The levy is now part of a package of tough measures under consideration that include scaling back benefits for families earning more than $100,000 a year and charging more fees for bulk-billed visits to doctors.
NATSEM estimates that putting a cap on family benefits for families with a combined income of $100,000 would hit a further 280,000 families and save $1.1bn.
NATSEM principal research fellow Ben Phillips said loss of the benefit would cost these families an average of $3900 a year and be particularly harsh on larger families. With Tony Abbott stating that no tax cuts are likely for another four or five years, the government will also be relying on inflation pushing an increasing share of all salaries and wages into higher tax brackets.
The failure to adjust tax thresholds will be costing individual taxpayers an additional $3bn each year, according to calculations by Deloitte Access Economics.

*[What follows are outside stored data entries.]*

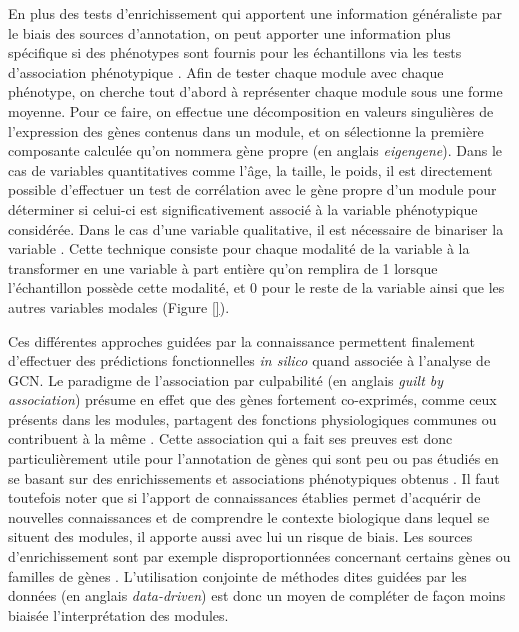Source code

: 

En plus des tests d'enrichissement qui apportent une information généraliste par le biais des sources d'annotation, on peut apporter une information plus spécifique si des phénotypes sont fournis pour les échantillons via les tests d'association phénotypique \cite{Langfelder2008}. Afin de tester chaque module avec chaque phénotype, on cherche tout d'abord à représenter chaque module sous une forme moyenne. Pour ce faire, on effectue une décomposition en valeurs singulières de l'expression des gènes contenus dans un module, et on sélectionne la première composante calculée qu'on nommera gène propre (en anglais \textit{eigengene}). Dans le cas de variables quantitatives comme l'âge, la taille, le poids, il est directement possible d'effectuer un test de corrélation avec le gène propre d'un module pour déterminer si celui-ci est significativement associé à la variable phénotypique considérée. Dans le cas d'une variable qualitative, il est nécessaire de binariser la variable \cite{Lemoine2021Dec}. Cette technique consiste pour chaque modalité de la variable à la transformer en une variable à part entière qu'on remplira de 1 lorsque l'échantillon possède cette modalité, et 0 pour le reste de la variable ainsi que les autres variables modales (Figure \ref{}).


Ces différentes approches guidées par la connaissance permettent finalement d'effectuer des prédictions fonctionnelles \textit{in silico} quand associée à l'analyse de \acrshort{GCN}. Le paradigme de l'association par culpabilité (en anglais \textit{guilt by association}) présume en effet que des gènes fortement co-exprimés, comme ceux présents dans les modules, partagent des fonctions physiologiques communes ou contribuent à la même \cite{Ballouz2015}. Cette association qui a fait ses preuves est donc particulièrement utile pour l'annotation de gènes qui sont peu ou pas étudiés en se basant sur des enrichissements et associations phénotypiques obtenus \cite{Wolfe2005}. Il faut toutefois noter que si l'apport de connaissances établies permet d'acquérir de nouvelles connaissances et de comprendre le contexte biologique dans lequel se situent des modules, il apporte aussi avec lui un risque de biais. Les sources d'enrichissement sont par exemple disproportionnées concernant certains gènes ou familles de gènes \cite{Timmons2015Dec}. L'utilisation conjointe de méthodes dites guidées par les données (en anglais \textit{data-driven}) est donc un moyen de compléter de façon moins biaisée l'interprétation des modules.


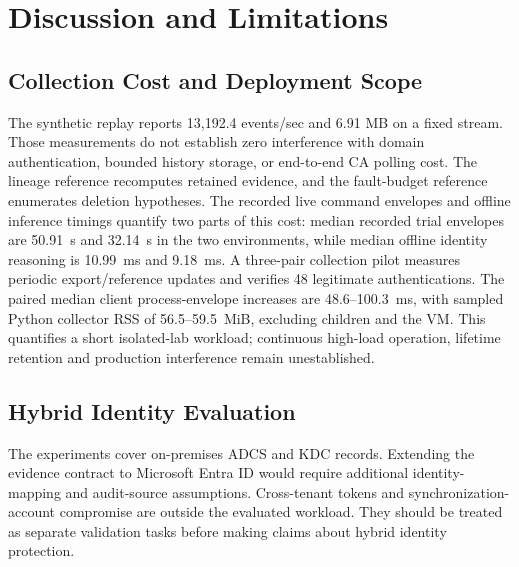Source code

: \section{Discussion and Limitations}
\label{sec:discussion}
\subsection{Collection Cost and Deployment Scope}
The synthetic replay reports 13,192.4 events/sec and 6.91 MB on a fixed stream. Those measurements do not establish zero interference with domain authentication, bounded history storage, or end-to-end CA polling cost. The lineage reference recomputes retained evidence, and the fault-budget reference enumerates deletion hypotheses. The recorded live command envelopes and offline inference timings quantify two parts of this cost: median recorded trial envelopes are 50.91~s and 32.14~s in the two environments, while median offline identity reasoning is 10.99~ms and 9.18~ms. A three-pair collection pilot measures periodic export/reference updates and verifies 48 legitimate authentications. The paired median client process-envelope increases are 48.6--100.3~ms, with sampled Python collector RSS of 56.5--59.5~MiB, excluding children and the VM. This quantifies a short isolated-lab workload; continuous high-load operation, lifetime retention and production interference remain unestablished.

\subsection{Hybrid Identity Evaluation}
The experiments cover on-premises ADCS and KDC records. Extending the evidence contract to Microsoft Entra ID would require additional identity-mapping and audit-source assumptions. Cross-tenant tokens and synchronization-account compromise are outside the evaluated workload. They should be treated as separate validation tasks before making claims about hybrid identity protection.

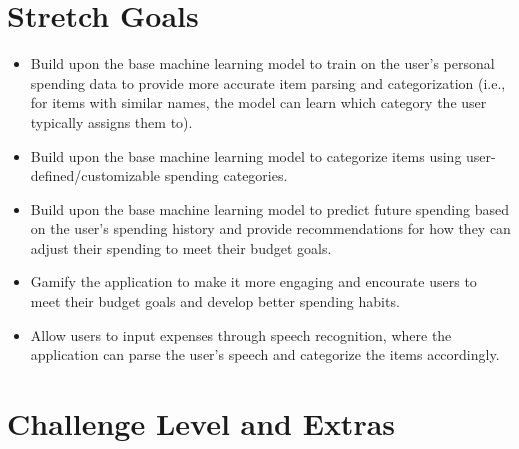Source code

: \documentclass{article}
\begin{document}
\section{Stretch Goals}
\begin{itemize}
    \item Build upon the base machine learning model to train on the user's
    personal spending data to provide more accurate item parsing and
    categorization (i.e., for items with similar names, the model can learn
    which category the user typically assigns them to).
    \item Build upon the base machine learning model to categorize items using
    user-defined/customizable spending categories.
    \item Build upon the base machine learning model to predict future spending
    based on the user's spending history and provide recommendations for how
    they can adjust their spending to meet their budget goals.
    \item Gamify the application to make it more engaging and encourate users to
    meet their budget goals and develop better spending habits.
    \item Allow users to input expenses through speech recognition, where the
    application can parse the user's speech and categorize the items
    accordingly.
\end{itemize}

\section{Challenge Level and Extras}


\end{document}
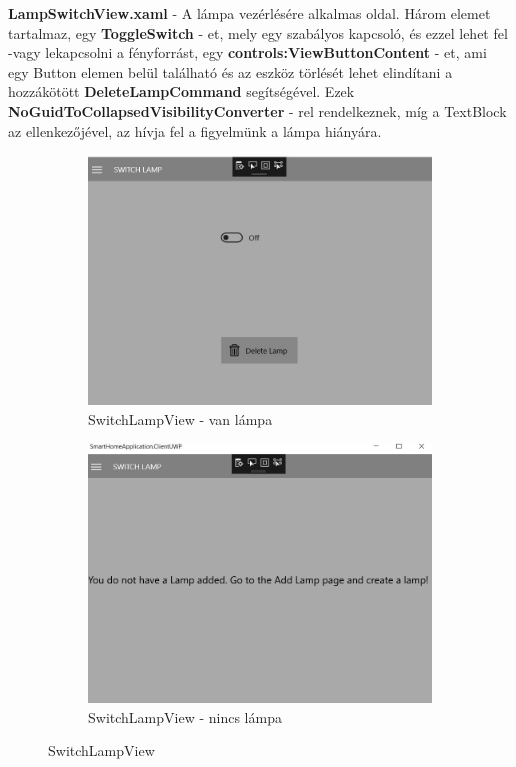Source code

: \documentclass[a4paper,12pt]{report}
\begin{document}
    \textbf{LampSwitchView.xaml} - A lámpa vezérlésére alkalmas oldal. Három elemet tartalmaz, egy \textbf{ToggleSwitch} - et, mely
    egy szabályos kapcsoló, és ezzel lehet fel -vagy lekapcsolni a fényforrást, egy \textbf{controls:ViewButtonContent} - et, ami egy
    Button elemen belül található és az eszköz törlését lehet elindítani a hozzákötött \textbf{DeleteLampCommand} segítségével. Ezek
    \textbf{NoGuidToCollapsedVisibilityConverter} - rel rendelkeznek, míg a TextBlock az ellenkezőjével, az hívja fel a figyelmünk
    a lámpa hiányára.

\begin{figure}[H]
    \centering
    \begin{subfigure}[b]{0.4\linewidth}
        \includegraphics[width=\linewidth]{images/switchview.jpg}
        \caption{SwitchLampView - van lámpa}
    \end{subfigure}
    \begin{subfigure}[b]{0.4\linewidth}
        \includegraphics[width=\linewidth]{images/switchdonthavelamp.jpg}
        \caption{SwitchLampView - nincs lámpa}
    \end{subfigure}
    \caption{SwitchLampView}
    \label{fig:SwitchLamp}
\end{figure}
\end{document}

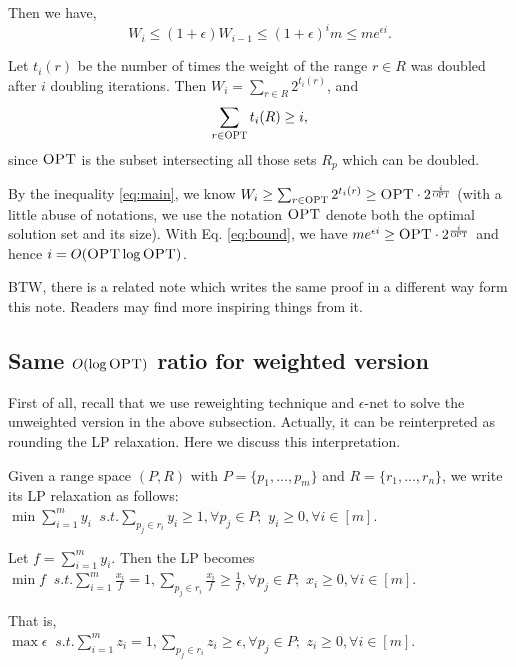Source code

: \documentclass[11pt]{article}
\newcommand{\opt}{\textrm{\sc OPT}}
\renewcommand{\R}{\mathcal{R}}
\begin{document}
Then we have, 
\begin{equation}\label{eq:bound}
W_i\leq (1+\epsilon)W_{i-1}\leq (1+\epsilon)^im\leq m e^{\epsilon i}.
\end{equation}

Let $t_i(r)$ be the number of times the weight of the  range $r\in R$ was doubled after $i$ doubling iterations.
Then $W_i=\sum_{r\in R} 2^{t_i(r)}$, and \begin{equation}\label{eq:main}
\sum_{r\in \opt} t_i(R)\geq i,
\end{equation} since $\opt$ is the subset intersecting all those sets $R_p$
	which can be doubled. 

By the inequality \eqref{eq:main}, we know $W_i\geq \sum_{r\in \opt} 2^{t_i(r)}\geq \opt \cdot 2^{\frac{i}{\opt}}$ (with a little abuse
	of notations, we use the notation $\opt$ denote both the optimal solution set and its size).
With Eq. \eqref{eq:bound}, we have $m e^{\epsilon i}\geq \opt \cdot 2^{\frac{i}{\opt}}$ and hence $i=O(\opt\log \opt)$.


\renewcommand{\.}{,\ldots,}
BTW, there is a related note \cite{GeometricSetCover} which writes the same proof in a different way form this note. 
Readers may find more inspiring things from it.  

\subsection{Same $O(\log \opt)$ ratio for weighted version }
First of all, recall that we use reweighting technique and $\epsilon$-net to solve the unweighted version in the above subsection.
Actually, it can be reinterpreted as rounding the LP relaxation. Here we discuss this interpretation. 

Given a range space $(P,R)$ with $P=\{p_1\.p_m\}$ and $R=\{r_1\.r_n\}$,
	 we write its LP relaxation  as follows: \\
	 $\min \sum_{i=1}^{m} y_i~$ $s.t. \sum_{p_j\in r_i} y_i\geq 1, \forall p_j\in P;$
$y_i\geq 0,\forall i\in [m].$

Let $f=\sum_{i=1}^{m} y_i$. Then the LP becomes\\
$\min f~$ $s.t. \sum_{i=1}^{m} \frac{x_i}{f}= 1, \sum_{p_j\in r_i} \frac{x_i}{f}\geq \frac{1}{f}, \forall p_j\in P;$
$x_i\geq 0,\forall i\in [m].$

That is,\\ $\max \epsilon~$ $s.t. \sum_{i=1}^{m} z_i= 1, \sum_{p_j\in r_i} z_i\geq \epsilon, \forall p_j\in P;$
$z_i\geq 0,\forall i\in [m].$
\end{document}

The added burden is cumulative so that by 2017-18, taxpayers will be paying $15bn more in income tax than they would if the Abbott government was adjusting the tax thresholds for inflation.
This still leaves a substantial gap to be filled by spending cuts, with the Audit Commission warning that the deficit — forecast to be $33.9bn in 2014-15 — would still be above $30bn in 2017-18 in the absence of corrective action.
While the details of the deficit levy are yet to be finalised, it is expected to amount to 1 per cent on incomes over $80,000 and 2 per cent on incomes over $180,000.
Within the government the tax measure is seen as the only way to ensure the pain in the May 13 budget is spread evenly to those on higher incomes, given that cuts to benefits leave richer Australians unscathed.
Labor, the Greens and smaller parties have all declared their opposition to the levy.
I’m rather ambivalent about this on one hand I can see the necessity but I wonder about the politics if this actually comes to pass . Because we should all remember that this idea could still end up being far less onerous than it currently seems simply because what is mooted now may be in excess of what is actually in the coming budget. Good to se that the PPL scheme is having its threshold lowered from 150K to 100K though.
Interestingly as the Labor Party and the Greens historically advocate for higher taxes for the rich its amusing to see them having kittens about what is an impost mainly on the rich…
on the other hand some of may conservative friends are understandably upset about any tax increases .
Anyway what do readers think about all of this budget speculation?